For more than a decade, Starbucks has branded itself as a liberal company that MSNBC viewers can support. This careful posturing, though, was not enough to shield the company against accusations of racism after staff called the police on two African-American men sitting at a table without making a purchase.
Since then, Starbucks announced that all were welcome to make use of company facilities such as bathrooms and Wi-Fi, even if no purchases are made. But what if, instead of a panicked PR response, Starbucks’ open-access policy is an opportunistic ploy to put itself in a league of its own and receive more taxpayer subsidies?
Private companies with non-commercial public benefits can benefit from taxpayer money not available to competitors. Now, by angling itself as a public utility of sorts with its new open access policy, Starbucks has the potential to increase its government-provided subsidies while “virtue signaling” to its customer base.
Starbucks already receives subsidies from taxpayers. The company’s employee tuition program is only possible through a special arrangement with public universities such as Arizona State University (ASU), which offers a nearly 50 percent tuition discount for qualified employees. ASU receives more than $300 million from state taxpayers, meaning that this “special arrangement” is at least partly financed by taxpayers.
In analyzing Starbucks’ bold response to its racial optics problem, it is easy to declare its new policies to be an unprecedented embrace of “woke” politics in 2018. This, however, ignores a long history of companies and organizations ditching exclusivity and opening up to the public.
For instance, on Memorial Day weekend, millions of Americans walked up and down the hundreds of miles of boardwalks and beaches along the country’s coasts, eating jumbo pizza and soaking up sun. Some beaches and boardwalks, such as Ocean Grove, New Jersey, are maintained by private players, and usually rely on member and user fees for upkeep and maintenance.
Over the years, an implicit understanding has developed—more public access means more taxpayer-funded assistance in various circumstances. When Hurricane Sandy destroyed the coastline in 2012, publicly-owned areas were included in a gargantuan federal relief bill. Funding the reconstruction of the Ocean Grove area proved to be particularly thorny. The Federal Emergency Management Administration (FEMA) argued that the half-mile boardwalk in the city is a privately-maintained recreational area, while the Camp Meeting Association (the owning organization) countered that the area provided “a public thoroughfare in providing emergency access and life-saving operations.”

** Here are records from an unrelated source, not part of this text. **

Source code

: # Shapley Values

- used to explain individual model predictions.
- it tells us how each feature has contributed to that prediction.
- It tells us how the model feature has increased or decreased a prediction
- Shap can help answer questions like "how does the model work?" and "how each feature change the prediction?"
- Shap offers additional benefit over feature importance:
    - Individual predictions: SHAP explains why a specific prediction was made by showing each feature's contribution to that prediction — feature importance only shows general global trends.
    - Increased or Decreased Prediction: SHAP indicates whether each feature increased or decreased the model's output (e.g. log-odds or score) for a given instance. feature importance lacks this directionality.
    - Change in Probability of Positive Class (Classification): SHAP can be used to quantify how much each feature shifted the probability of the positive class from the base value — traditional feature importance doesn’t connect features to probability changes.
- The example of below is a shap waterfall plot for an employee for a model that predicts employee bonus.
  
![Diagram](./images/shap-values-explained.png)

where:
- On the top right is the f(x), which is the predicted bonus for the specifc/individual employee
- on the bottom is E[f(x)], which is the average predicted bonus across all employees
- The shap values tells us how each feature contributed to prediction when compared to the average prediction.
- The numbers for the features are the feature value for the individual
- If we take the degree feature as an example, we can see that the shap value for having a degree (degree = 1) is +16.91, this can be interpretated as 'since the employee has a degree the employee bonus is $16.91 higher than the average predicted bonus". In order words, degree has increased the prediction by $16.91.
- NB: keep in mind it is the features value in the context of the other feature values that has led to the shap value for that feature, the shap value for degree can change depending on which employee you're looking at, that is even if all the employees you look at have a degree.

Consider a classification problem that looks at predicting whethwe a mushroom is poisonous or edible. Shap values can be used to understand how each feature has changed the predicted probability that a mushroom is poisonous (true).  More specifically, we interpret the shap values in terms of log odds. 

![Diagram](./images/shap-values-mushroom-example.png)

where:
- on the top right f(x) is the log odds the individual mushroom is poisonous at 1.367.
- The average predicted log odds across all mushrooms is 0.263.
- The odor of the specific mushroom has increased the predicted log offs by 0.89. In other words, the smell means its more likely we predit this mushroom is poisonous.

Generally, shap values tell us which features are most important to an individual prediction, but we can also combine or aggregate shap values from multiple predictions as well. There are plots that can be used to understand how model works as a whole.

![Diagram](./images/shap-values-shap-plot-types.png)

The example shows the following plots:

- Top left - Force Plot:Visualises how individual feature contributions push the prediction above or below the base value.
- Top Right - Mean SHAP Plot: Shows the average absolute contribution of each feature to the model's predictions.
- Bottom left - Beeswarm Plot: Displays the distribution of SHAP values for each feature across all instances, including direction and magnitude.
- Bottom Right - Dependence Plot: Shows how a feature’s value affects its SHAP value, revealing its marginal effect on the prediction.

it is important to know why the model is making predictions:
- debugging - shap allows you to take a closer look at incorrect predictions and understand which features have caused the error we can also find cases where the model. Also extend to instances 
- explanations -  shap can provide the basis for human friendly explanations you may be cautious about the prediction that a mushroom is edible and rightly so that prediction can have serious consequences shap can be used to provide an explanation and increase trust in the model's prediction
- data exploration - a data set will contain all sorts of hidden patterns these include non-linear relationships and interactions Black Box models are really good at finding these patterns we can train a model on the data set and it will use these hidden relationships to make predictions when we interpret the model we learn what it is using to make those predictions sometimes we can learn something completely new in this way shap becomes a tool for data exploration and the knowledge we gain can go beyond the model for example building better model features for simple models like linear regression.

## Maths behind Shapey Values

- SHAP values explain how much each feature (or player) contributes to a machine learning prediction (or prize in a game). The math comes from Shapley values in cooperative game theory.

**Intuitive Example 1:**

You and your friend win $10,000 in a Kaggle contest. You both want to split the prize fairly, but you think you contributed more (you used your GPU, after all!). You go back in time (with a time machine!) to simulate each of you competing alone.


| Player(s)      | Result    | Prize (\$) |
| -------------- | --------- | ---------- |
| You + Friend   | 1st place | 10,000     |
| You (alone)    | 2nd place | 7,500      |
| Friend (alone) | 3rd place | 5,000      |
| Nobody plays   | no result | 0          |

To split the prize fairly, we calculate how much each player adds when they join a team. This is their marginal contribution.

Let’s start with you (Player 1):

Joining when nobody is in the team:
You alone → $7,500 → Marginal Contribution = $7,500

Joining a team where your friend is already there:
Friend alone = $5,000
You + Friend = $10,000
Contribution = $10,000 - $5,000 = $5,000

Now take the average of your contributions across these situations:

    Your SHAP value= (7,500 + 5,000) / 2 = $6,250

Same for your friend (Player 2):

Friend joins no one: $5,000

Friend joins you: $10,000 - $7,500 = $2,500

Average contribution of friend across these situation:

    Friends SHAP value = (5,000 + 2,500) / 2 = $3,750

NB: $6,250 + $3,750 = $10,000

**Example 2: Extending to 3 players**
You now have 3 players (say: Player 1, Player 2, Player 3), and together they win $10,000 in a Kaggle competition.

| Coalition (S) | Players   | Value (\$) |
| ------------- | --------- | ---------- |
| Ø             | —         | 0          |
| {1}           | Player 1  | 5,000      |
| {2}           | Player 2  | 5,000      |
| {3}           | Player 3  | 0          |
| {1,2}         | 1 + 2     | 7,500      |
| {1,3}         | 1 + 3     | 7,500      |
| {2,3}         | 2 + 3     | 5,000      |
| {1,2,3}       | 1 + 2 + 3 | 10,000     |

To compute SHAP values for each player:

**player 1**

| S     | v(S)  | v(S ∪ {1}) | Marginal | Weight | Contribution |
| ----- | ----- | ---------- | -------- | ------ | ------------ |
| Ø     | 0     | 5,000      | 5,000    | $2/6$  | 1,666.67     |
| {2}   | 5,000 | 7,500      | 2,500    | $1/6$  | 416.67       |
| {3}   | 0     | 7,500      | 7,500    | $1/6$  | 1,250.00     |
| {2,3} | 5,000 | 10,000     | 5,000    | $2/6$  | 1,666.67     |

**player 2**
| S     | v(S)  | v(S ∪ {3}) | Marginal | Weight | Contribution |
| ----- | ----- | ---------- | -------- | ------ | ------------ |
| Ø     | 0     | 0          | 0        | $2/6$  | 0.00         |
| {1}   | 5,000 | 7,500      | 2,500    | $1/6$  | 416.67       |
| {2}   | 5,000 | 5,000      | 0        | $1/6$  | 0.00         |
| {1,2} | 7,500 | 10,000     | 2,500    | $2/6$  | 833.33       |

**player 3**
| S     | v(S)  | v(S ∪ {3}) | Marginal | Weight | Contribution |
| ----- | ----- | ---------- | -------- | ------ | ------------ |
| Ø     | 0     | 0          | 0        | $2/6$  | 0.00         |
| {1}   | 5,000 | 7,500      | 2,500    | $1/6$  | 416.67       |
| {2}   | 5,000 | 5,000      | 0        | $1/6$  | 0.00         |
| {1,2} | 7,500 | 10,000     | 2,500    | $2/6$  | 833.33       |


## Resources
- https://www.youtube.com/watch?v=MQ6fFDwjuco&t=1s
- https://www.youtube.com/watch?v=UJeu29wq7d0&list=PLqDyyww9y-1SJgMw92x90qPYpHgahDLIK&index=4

After repeatedly denying requests for federal relief, FEMA finally reversed course in 2014 and approved reconstruction funding. Unlike the Starbucks kerfuffle, the Camp Meeting Association struggled to get public buy-in due to concerns over religious, rather than racial, bias. By most accounts, FEMA only reluctantly agreed to a 2012 court case forcing the Association to treat gay and straight couples equally in marriage hosting decisions. When the case was still being decided in 2011, FEMA refused to help Ocean Grove recover from damage from Hurricane Irene.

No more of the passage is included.